(EXTRACTED ENTRIES Opens)

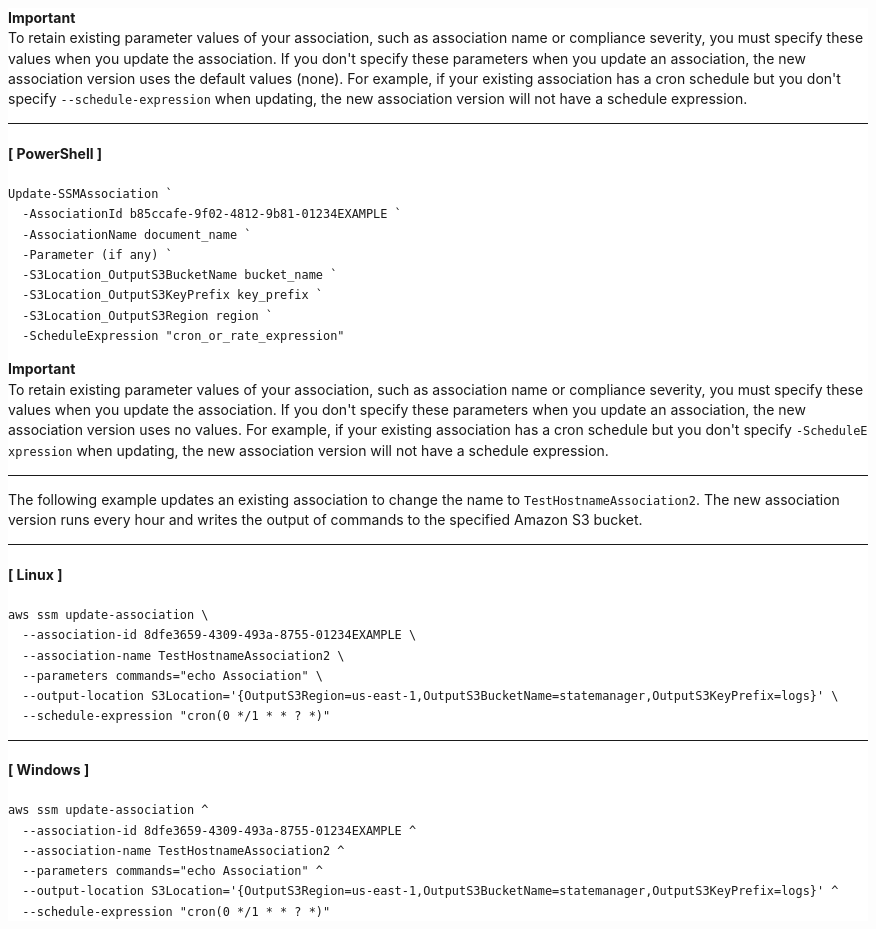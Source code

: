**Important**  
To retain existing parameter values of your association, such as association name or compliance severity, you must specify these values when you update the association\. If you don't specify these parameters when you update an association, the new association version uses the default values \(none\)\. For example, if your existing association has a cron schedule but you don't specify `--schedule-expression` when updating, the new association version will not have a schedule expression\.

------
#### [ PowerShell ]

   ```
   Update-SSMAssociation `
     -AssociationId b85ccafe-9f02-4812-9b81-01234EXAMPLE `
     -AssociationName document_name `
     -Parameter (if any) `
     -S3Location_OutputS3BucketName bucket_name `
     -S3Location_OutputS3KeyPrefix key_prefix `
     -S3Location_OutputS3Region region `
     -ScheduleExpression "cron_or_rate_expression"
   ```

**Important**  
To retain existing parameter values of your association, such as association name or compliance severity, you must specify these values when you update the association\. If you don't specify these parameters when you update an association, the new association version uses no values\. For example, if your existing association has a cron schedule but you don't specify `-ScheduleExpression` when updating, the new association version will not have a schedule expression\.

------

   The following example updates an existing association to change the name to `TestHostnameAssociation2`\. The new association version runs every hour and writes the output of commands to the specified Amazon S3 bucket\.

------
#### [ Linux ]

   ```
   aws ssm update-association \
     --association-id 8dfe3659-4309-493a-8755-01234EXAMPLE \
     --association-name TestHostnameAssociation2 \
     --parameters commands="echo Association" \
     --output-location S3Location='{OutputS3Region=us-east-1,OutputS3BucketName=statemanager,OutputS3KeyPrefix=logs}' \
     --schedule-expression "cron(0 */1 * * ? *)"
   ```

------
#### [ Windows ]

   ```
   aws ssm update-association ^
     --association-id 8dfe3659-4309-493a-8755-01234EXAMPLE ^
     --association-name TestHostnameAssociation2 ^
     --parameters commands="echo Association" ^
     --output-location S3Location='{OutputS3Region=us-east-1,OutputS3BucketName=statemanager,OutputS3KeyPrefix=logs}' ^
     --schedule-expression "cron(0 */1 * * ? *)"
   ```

(EXTRACTED ENTRIES Closes)
(EXTRACTED ENTRIES Opens)

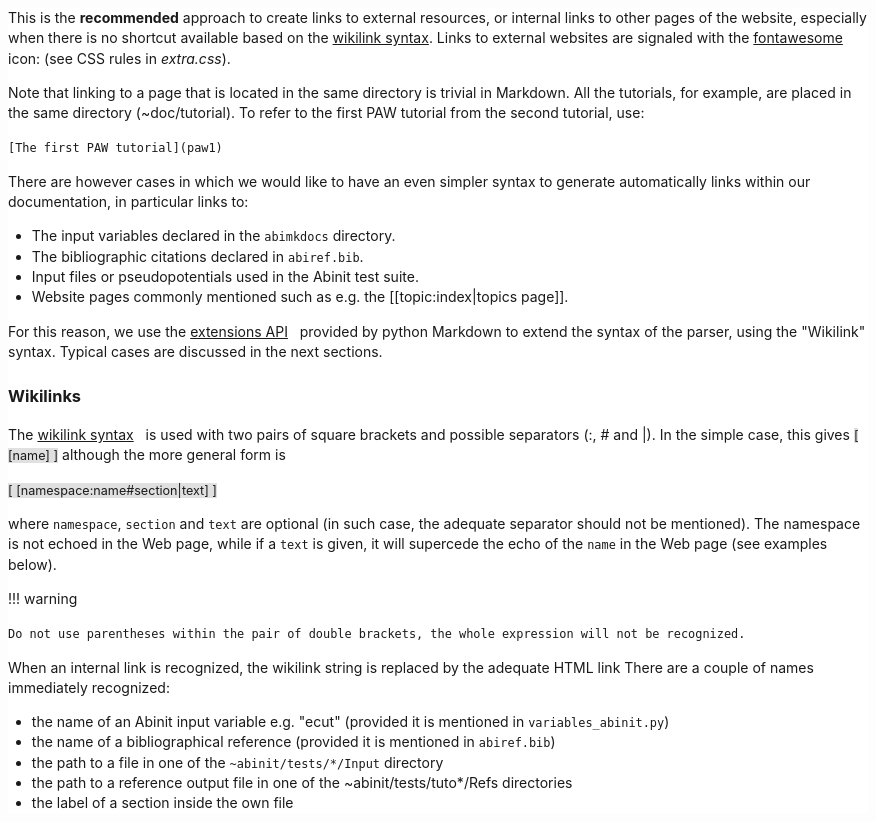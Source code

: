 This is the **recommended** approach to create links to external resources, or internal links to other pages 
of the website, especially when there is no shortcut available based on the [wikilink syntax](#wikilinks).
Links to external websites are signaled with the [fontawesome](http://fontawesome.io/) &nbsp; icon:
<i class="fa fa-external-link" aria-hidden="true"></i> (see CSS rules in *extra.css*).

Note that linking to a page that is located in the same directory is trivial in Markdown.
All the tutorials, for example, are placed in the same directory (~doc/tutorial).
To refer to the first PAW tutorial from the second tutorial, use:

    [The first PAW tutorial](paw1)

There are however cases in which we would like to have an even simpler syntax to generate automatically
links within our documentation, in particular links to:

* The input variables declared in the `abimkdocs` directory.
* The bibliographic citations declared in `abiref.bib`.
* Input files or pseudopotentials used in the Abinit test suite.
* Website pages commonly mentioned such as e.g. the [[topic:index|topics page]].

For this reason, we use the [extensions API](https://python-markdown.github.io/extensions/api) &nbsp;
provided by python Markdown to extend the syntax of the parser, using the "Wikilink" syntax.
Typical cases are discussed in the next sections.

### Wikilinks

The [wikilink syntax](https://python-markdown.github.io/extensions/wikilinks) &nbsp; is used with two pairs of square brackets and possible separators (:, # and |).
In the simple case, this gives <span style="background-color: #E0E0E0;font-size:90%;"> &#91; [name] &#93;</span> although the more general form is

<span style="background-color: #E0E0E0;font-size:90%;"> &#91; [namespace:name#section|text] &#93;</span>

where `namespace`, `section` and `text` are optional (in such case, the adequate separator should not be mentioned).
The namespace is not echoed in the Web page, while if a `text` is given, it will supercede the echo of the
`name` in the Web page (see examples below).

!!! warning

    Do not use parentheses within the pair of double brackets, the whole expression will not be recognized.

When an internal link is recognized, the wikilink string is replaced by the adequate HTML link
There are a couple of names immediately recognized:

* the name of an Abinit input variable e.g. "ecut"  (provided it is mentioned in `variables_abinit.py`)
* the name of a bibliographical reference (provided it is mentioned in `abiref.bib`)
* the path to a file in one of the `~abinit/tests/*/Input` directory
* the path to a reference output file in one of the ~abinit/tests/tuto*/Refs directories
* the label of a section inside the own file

(EXTRACTED ENTRIES Closes)

* _ACTIVITY_
Lines of the listing above that contain the word "logs" must all be copied.

* _TASK OUTPUT_
     --output-location S3Location='{OutputS3Region=us-east-1,OutputS3BucketName=statemanager,OutputS3KeyPrefix=logs}' \
     --output-location S3Location='{OutputS3Region=us-east-1,OutputS3BucketName=statemanager,OutputS3KeyPrefix=logs}' ^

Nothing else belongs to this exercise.